Although genomics has shaped the current scope of precision medicine, it is becoming increasingly clear that molecular phenotypes, such as DNA and RNA profiles and, in particular, protein abundance profiles, are essential to our understanding of biology and for enhancing our ability to achieve the promise of precision medicine for patients. Hence, simultaneous generation and integration of multidimensional multi-omics datasets from a large set of tumor samples, such as those used in the National Cancer Institute’s (NCI) The Cancer Genome Atlas (TCGA; https://cancergenome.nih.gov) and the Clinical Proteomic Tumor Analysis Consortium (CPTAC; https://proteomics.cancer.gov) projects1,2,3,4, is becoming a powerful approach to understanding the molecular basis of diseases and speeding the translation of new discoveries to patient care. This development has been largely enabled by the rapid technological advancement, standardization and harmonization in tumor molecular profiling in recent years. Consequently, several initiatives have been launched to leverage this development for application to clinical practice, including the International Cancer Proteogenome Consortium5 and the Applied Proteogenomics Organizational Learning and Outcomes6 programs. These efforts promise to revolutionize our understanding of cancer biology and change the way cancer is treated.

The value of multi-omics technologies and datasets lies in the possibility of accurately extracting rich information to help understand the molecular complexities specific to individual patients through use of sophisticated integrative computational algorithms. Such information can be used to reach a deeper understanding of a disease, which then can be applied clinically, for example, to elucidate the relationship between the genome and proteome of a patient’s tumor or to deconvolute tumor heterogeneity associated with clinical outcome. Ideally, individual and population data would ultimately serve to inform a physician and a patient and to help determine the most appropriate treatment options. Furthermore, the comprehensive information obtained on the same sample in multiple dimensions can add value in pinpointing and correcting problems that can be encountered, such as sample mislabeling by accidental swapping of patient samples or data mislabeling (accidental swapping of patient omics data), which could lead to multiple patients receiving the wrong medical treatment, resulting in severe, irreversible consequences.

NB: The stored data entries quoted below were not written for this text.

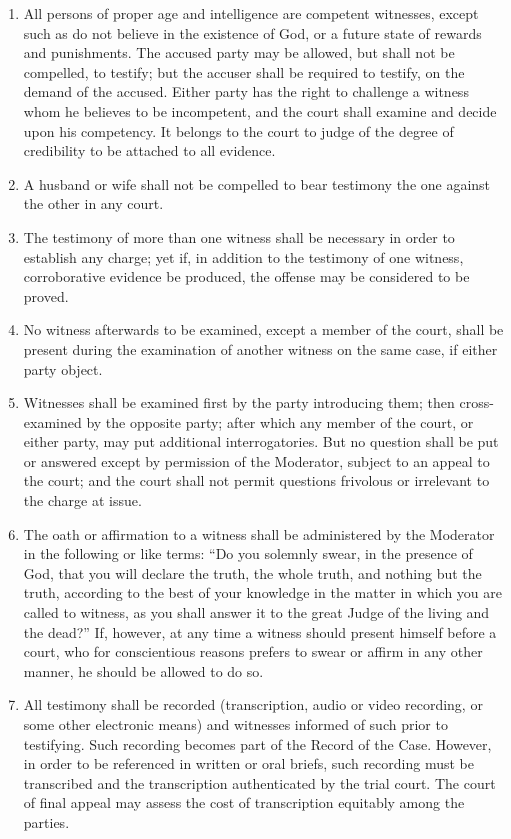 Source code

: \documentclass[
]{book}
\providecommand{\tightlist}{%
  \setlength{\itemsep}{0pt}\setlength{\parskip}{0pt}}
\begin{document}
\begin{enumerate}
\def\labelenumi{\arabic{enumi}.}
\tightlist
\item
  \protect\hypertarget{39}{\href{}{}}All persons of proper age and intelligence are competent witnesses, except such as do not believe in the existence of God, or a future state of rewards and punishments. The accused party may be allowed, but shall not be compelled, to testify; but the accuser shall be required to testify, on the demand of the accused. Either party has the right to challenge a witness whom he believes to be incompetent, and the court shall examine and decide upon his competency. It belongs to the court to judge of the degree of credibility to be attached to all evidence.
\item
  A husband or wife shall not be compelled to bear testimony the one against the other in any court.
\item
  The testimony of more than one witness shall be necessary in order to establish any charge; yet if, in addition to the testimony of one witness, corroborative evidence be produced, the offense may be considered to be proved.
\item
  No witness afterwards to be examined, except a member of the court, shall be present during the examination of another witness on the same case, if either party object.
\item
  Witnesses shall be examined first by the party introducing them; then cross-examined by the opposite party; after which any member of the court, or either party, may put additional interrogatories. But no question shall be put or answered except by permission of the Moderator, subject to an appeal to the court; and the court shall not permit questions frivolous or irrelevant to the charge at issue.
\item
  The oath or affirmation to a witness shall be administered by the Moderator in the following or like terms: ``Do you solemnly swear, in the presence of God, that you will declare the truth, the whole truth, and nothing but the truth, according to the best of your knowledge in the matter in which you are called to witness, as you shall answer it to the great Judge of the living and the dead?'' If, however, at any time a witness should present himself before a court, who for conscientious reasons prefers to swear or affirm in any other manner, he should be allowed to do so.
\item
  All testimony shall be recorded (transcription, audio or video recording, or some other electronic means) and witnesses informed of such prior to testifying. Such recording becomes part of the Record of the Case. However, in order to be referenced in written or oral briefs, such recording must be transcribed and the transcription authenticated by the trial court. The court of final appeal may assess the cost of transcription equitably among the parties.

\end{enumerate}
\end{document}
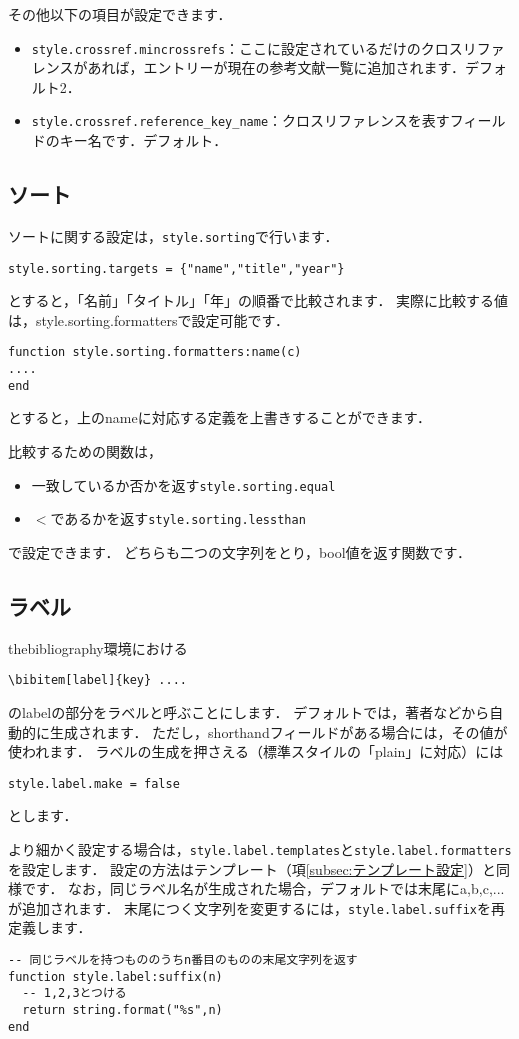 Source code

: \documentclass[a4paper,lualatex]{jlreq}
\makeatletter
\newcommand{\luafunc}[1]{\texttt{#1}}
\def\luastring{\@ifstar{\luastring@s}{\luastring@}}
\newcommand*{\luastring@s}[1]{``\texttt{#1}''}
\newcommand*{\luavar}[1]{\texttt{#1}}
\makeatother
\begin{document}
その他以下の項目が設定できます．
\begin{itemize}
\item \luavar{style.crossref.mincrossrefs}：ここに設定されているだけのクロスリファレンスがあれば，エントリーが現在の参考文献一覧に追加されます．デフォルト2．
\item \luavar{style.crossref.reference\_key\_name}：クロスリファレンスを表すフィールドのキー名です．デフォルト\luastring{crossref}．
\end{itemize}

\subsection{ソート}
ソートに関する設定は，\luavar{style.sorting}で行います．
\begin{lstlisting}
style.sorting.targets = {"name","title","year"}
\end{lstlisting}
とすると，「名前」「タイトル」「年」の順番で比較されます．
実際に比較する値は，style.sorting.formattersで設定可能です．
\begin{lstlisting}
function style.sorting.formatters:name(c)
....
end
\end{lstlisting}
とすると，上のnameに対応する定義を上書きすることができます．

比較するための関数は，
\begin{itemize}
\item 一致しているか否かを返す\luafunc{style.sorting.equal}
\item $<$であるかを返す\luafunc{style.sorting.lessthan}
\end{itemize}
で設定できます．
どちらも二つの文字列をとり，bool値を返す関数です．


\subsection{ラベル}
thebibliography環境における
\begin{lstlisting}[language={[latex]TeX}]
\bibitem[label]{key} ....
\end{lstlisting}
のlabelの部分をラベルと呼ぶことにします．
デフォルトでは，著者などから自動的に生成されます．
ただし，shorthandフィールドがある場合には，その値が使われます．
ラベルの生成を押さえる（標準スタイルの「plain」に対応）には
\begin{lstlisting}
style.label.make = false
\end{lstlisting}
とします．

より細かく設定する場合は，\luavar{style.label.templates}と\luavar{style.label.formatters}を設定します．
設定の方法はテンプレート（項\ref{subsec:テンプレート設定}）と同様です．
なお，同じラベル名が生成された場合，デフォルトでは末尾にa,b,c,...が追加されます．
末尾につく文字列を変更するには，\luavar{style.label.suffix}を再定義します．
\begin{lstlisting}
-- 同じラベルを持つもののうちn番目のものの末尾文字列を返す
function style.label:suffix(n)
  -- 1,2,3とつける
  return string.format("%s",n)
end
\end{lstlisting}
\end{document}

Sample mislabeling that contributes to irreproducible results and invalid conclusions is known to be one of the obstacles in basic and translational research7. This is also prevalent in data-rich large-scale omics studies8,9, in which human errors could arise anywhere in the data production and analysis pipeline—either sample mislabeling (early in the pipeline) or data mislabeling (later in the pipeline).

The Food and Drug Administration (FDA) and NCI-CPTAC, with a history of collaboration10, also have experience in building challenges, such as the precisionFDA Challenges (https://precision.fda.gov/challenges) and NCI–CPTAC DREAM Proteogenomics Challenge (https://www.synapse.org/#!Synapse:syn8228304/wiki/413428), to solve complex problems. Now they are joining forces to launch a Multi-omics Enabled Sample Mislabeling and Correction Challenge (https://precision.fda.gov/mislabeling) in September 2018. The objective of this challenge is to encourage development and evaluation of computational algorithms that can accurately detect and correct mislabeled samples using rich multi-omics datasets, enhancing the assurance that the right data is attributed to the right patient.

Challenge design

The challenge comprises two subchallenges to be conducted sequentially. In Subchallenge 1, participants will be asked to detect mislabeled samples. Participants will be presented with a training dataset and a test dataset, comprising real-world clinical and proteomics data. Mislabeled samples will be known in the training dataset and not known in the test dataset. Using the training dataset, participants will develop computational models to distinguish samples of matched and nonmatched clinical and proteomics data. The computational models will then be used to identify mislabeled samples in the test dataset.

In Subchallenge 2, participants will be asked to correct mislabeled samples in richer data. Participants will be presented with real-world RNA profiling data for all samples in both the training and test datasets. Similar to the clinical and proteomics data, newly introduced RNA profiling data will also include mislabeled samples. As with Subchallenge 1, this information will be known in the training dataset, but not in the test dataset. Participants will develop computational algorithms to model the relationships among the three data types in the training dataset and then will apply the computational model to identify and correct instances of single data type sample mislabeling among the trio of data types in the test dataset. Subchallenge results will be independently evaluated (Fig. 1).

Fig. 1
figure 1

Challenge design and timelines.

Anticipated outcome and impact

An immediate outcome envisioned is a flagship challenge manuscript that gives an overview of the challenge data, questions, design, and outcomes11. Additionally, the algorithms that the participants propose will be aggregated with the aim of refining a final open-source product to be incorporated into an analysis pipeline and ultimately as part of a quality-management system to reduce errors. This could help speed the translation of multidimensional omics technologies and datasets to the clinic. Meanwhile, NCI and FDA hope to build and expand a community of scientists that will collaborate to solve important problems that prevent the translation of multi-omics data to the clinical labs.